Introducing Rigid Groups into the PAEK Polymer Chain

Introducing rigid and heat-resistant structural units such as biphenyl, naphthalene, anthracene, and aromatic heterocycles into the PAEK polymer chain can enhance the heat resistance of PAEK. Generally, the higher the aromatic content in PAEK, the better the heat resistance of the resin. M. Ohno et al. synthesized PEK with both naphthalene rings and alkyl groups in the main chain via nucleophilic reactions. These PEK polymers exhibited high Tg and good solubility.

Introducing Side Groups into the PAEK Polymer Chain

Introducing side groups such as phenolphthalein, alkyl groups, and halogen atoms into the PAEK polymer chain can reduce the regularity of the molecular chain, lower the melting temperature and crystallinity of PAEK, significantly improve the solubility, and allow for processing techniques such as coating and extrusion, or functionalization of PAEK. Liu Baijun et al. synthesized fluorinated PAEK with low dielectric constant, low refractive index, and low water absorption. It also improved thermal stability, solubility, and flame retardancy while increasing transparency.

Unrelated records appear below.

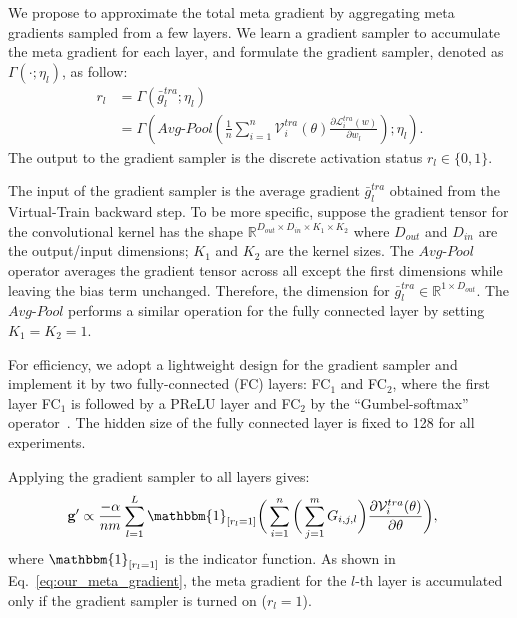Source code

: \documentclass[final]{cvpr}
\begin{document}
We propose to approximate the total meta gradient by aggregating meta gradients sampled from a few layers. We learn a gradient sampler to accumulate the meta gradient for each layer, and formulate the gradient sampler, denoted as $\Gamma(\cdot; \eta_l)$, as follow:
\begin{equation}
\begin{split}
    \label{eq:rl} r_l &= \Gamma(\bar{g}_l^{tra}; \eta_l) \\
    &=\Gamma(\textit{Avg-Pool}(\frac{1}{n}\sum_{i=1}^{n}\mathcal{V}_i^{tra}(\theta)\frac{\partial \mathcal{L}_i^{tra}(w)}{\partial w_l}); \eta_l).
\end{split}
\end{equation}
The output to the gradient sampler is the discrete activation status $r_l \in \{0, 1\}$.

The input of the gradient sampler is the average gradient $\bar{g}_l^{tra}$ obtained from the Virtual-Train backward step.
To be more specific, suppose the gradient tensor for the convolutional kernel has the shape $\mathbb{R}^{D_{out}\times D_{in} \times K_1 \times K_2}$ where $D_{out}$ and $D_{in}$ are the output/input dimensions; $K_1$ and $K_2$ are the kernel sizes. The $\textit{Avg-Pool}$ operator averages the gradient tensor across all except the first dimensions while leaving the bias term unchanged. Therefore, the dimension for $\bar{g}_l^{tra} \in \mathbb{R}^{1\times D_{out}}$.
The $\textit{Avg-Pool}$ performs a similar operation for the fully connected layer by setting $K_1=K_2=1$.

For efficiency, we adopt a lightweight design for the gradient sampler and implement it by two fully-connected (FC) layers: FC$_1$ and FC$_2$, where the first layer FC$_1$ is followed by a PReLU layer and FC$_2$ by the ``Gumbel-softmax'' operator~\cite{jang2016categorical}. The hidden size of the fully connected layer is fixed to 128 for all experiments.


Applying the gradient sampler to all layers gives:
{\small
\begin{align}\label{eq:our_meta_gradient}
    &\mathbf{g}' \propto \frac{-\alpha}{nm}\sum_{l=1}^{L} \mathbbm{1}_{[r_l=1]}
                      \bigg(\sum_{i=1}^{n}\bigg(\sum_{j=1}^{m}G_{i,j,l}\bigg)
                      \frac{\partial \mathcal{V}_i^{tra}(\theta)}{\partial \theta}\bigg), 
\end{align}
}where $\mathbbm{1}_{[r_l=1]}$ is the indicator function.
As shown in Eq.~\eqref{eq:our_meta_gradient}, the meta gradient for the $l$-th layer is accumulated only if the gradient sampler is turned on (\ie $r_l=1$).
\end{document}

PAEK Copolymerization and Blending Modification

Copolymerization plays a significant role in modifying PAEK, and there have been many studies in this area. Cai Mingzhong et al. synthesized a series of PEKEKK/random copolymers containing naphthalene rings through low-temperature solution copolycondensation reactions. The copolymers exhibited higher Tg than pure PEKEKK, while the melting temperature and crystallinity gradually decreased with increasing content of naphthalene ring units in the copolymers. The copolymers showed excellent heat resistance and corrosion resistance. Blending modification is also an effective approach to obtain blends with excellent properties by combining two different polymers. In recent years, successful blending modifications have been achieved by blending PEK resins with polyether sulfone, polyarylates, polyphenylene sulfide, and other high-performance resins.

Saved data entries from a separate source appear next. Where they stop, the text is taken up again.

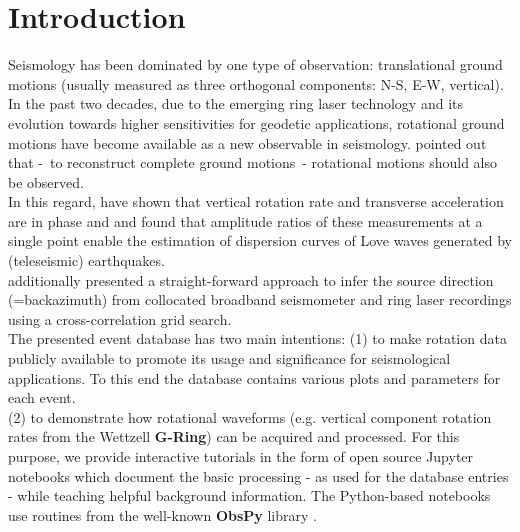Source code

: \documentclass[12pt,reqno,letter]{article}
\begin{document}
\section*{Introduction}
Seismology has been dominated by one type of observation: translational ground motions (usually measured as three orthogonal components: N-S, E-W, vertical). In the past two decades, due to the emerging ring laser technology  and its evolution towards higher  sensitivities \citep{Stedman1997,Schreiber2013} for geodetic applications, rotational ground motions have become available as a new observable in seismology.
\cite{AkiRichards2002} pointed out that -~to reconstruct complete ground motions~- rotational motions should also be observed.
\\ 
In this regard, \cite{McLeod1998, Pancha2000} have shown that vertical rotation rate and transverse acceleration are in phase and \cite{Igel2005,Igel2007} and \cite{Kurrle2010} found that amplitude ratios of these measurements at a single point enable the estimation of dispersion curves of Love waves generated by (teleseismic) earthquakes.\\
\cite{Igel2007} additionally presented a straight-forward approach to infer the source direction (=backazimuth) from  collocated broadband seismometer and ring laser recordings using a cross-correlation grid search.\\

The presented event database has two main intentions:
(1) to make rotation data publicly available to promote its usage and significance for seismological applications. To this end the database contains various plots and parameters for each event.\\
(2) to demonstrate how rotational waveforms (e.g. vertical component rotation rates from the Wettzell \textbf{G-Ring}) can be acquired and processed. For this purpose, we provide interactive tutorials in the form of open source Jupyter notebooks \citep{Perez2007} which  document the basic processing - as used for the database entries - while teaching helpful background information. The Python-based notebooks use routines from the well-known \textbf{ObsPy} library \citep{Megies2011,Krischer2015}.
\end{document}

Applications of PAEK Aerospace Industry

As one of the first thermoplastic materials to be used in the aerospace industry, PAEK has become an indispensable part of aerospace materials. The most widely used is PEEK, which is employed for manufacturing internal components of aircraft due to its excellent flame retardancy, low smoke and toxic gas emissions during combustion. Additionally, PEEK is used to make battery casings, bolts, nuts, and internal parts of rocket engines.

Industrial Sector

In the automotive manufacturing industry, PAEK can replace stainless steel and titanium for manufacturing engine covers. Various components such as bearings, gaskets, seals, and clutch gears made from PAEK are widely used in the transmission, braking, and air conditioning systems of automobiles. PAEK is also utilized in the production of wire cables, coil frames, electronic insulation films, and various connectors, which have been successfully applied in nuclear power plants.

Medical Field

PAEK's high temperature resistance makes it suitable for manufacturing sterilization equipment components. It is also used in surgical and dental devices that require high performance and repeated use. Furthermore, PAEK's non-toxicity, lightweight, and corrosion resistance make it valuable for organic integration with the human body, serving as a substitute for metallic materials in the manufacturing of human bones. Its application in the medical field has significant implications.

PAEK has wide-ranging applications in other fields as well. With the development of technologies such as 3D printing and carbon fiber reinforcement, new techniques and fields are expected to demand higher requirements for PAEK.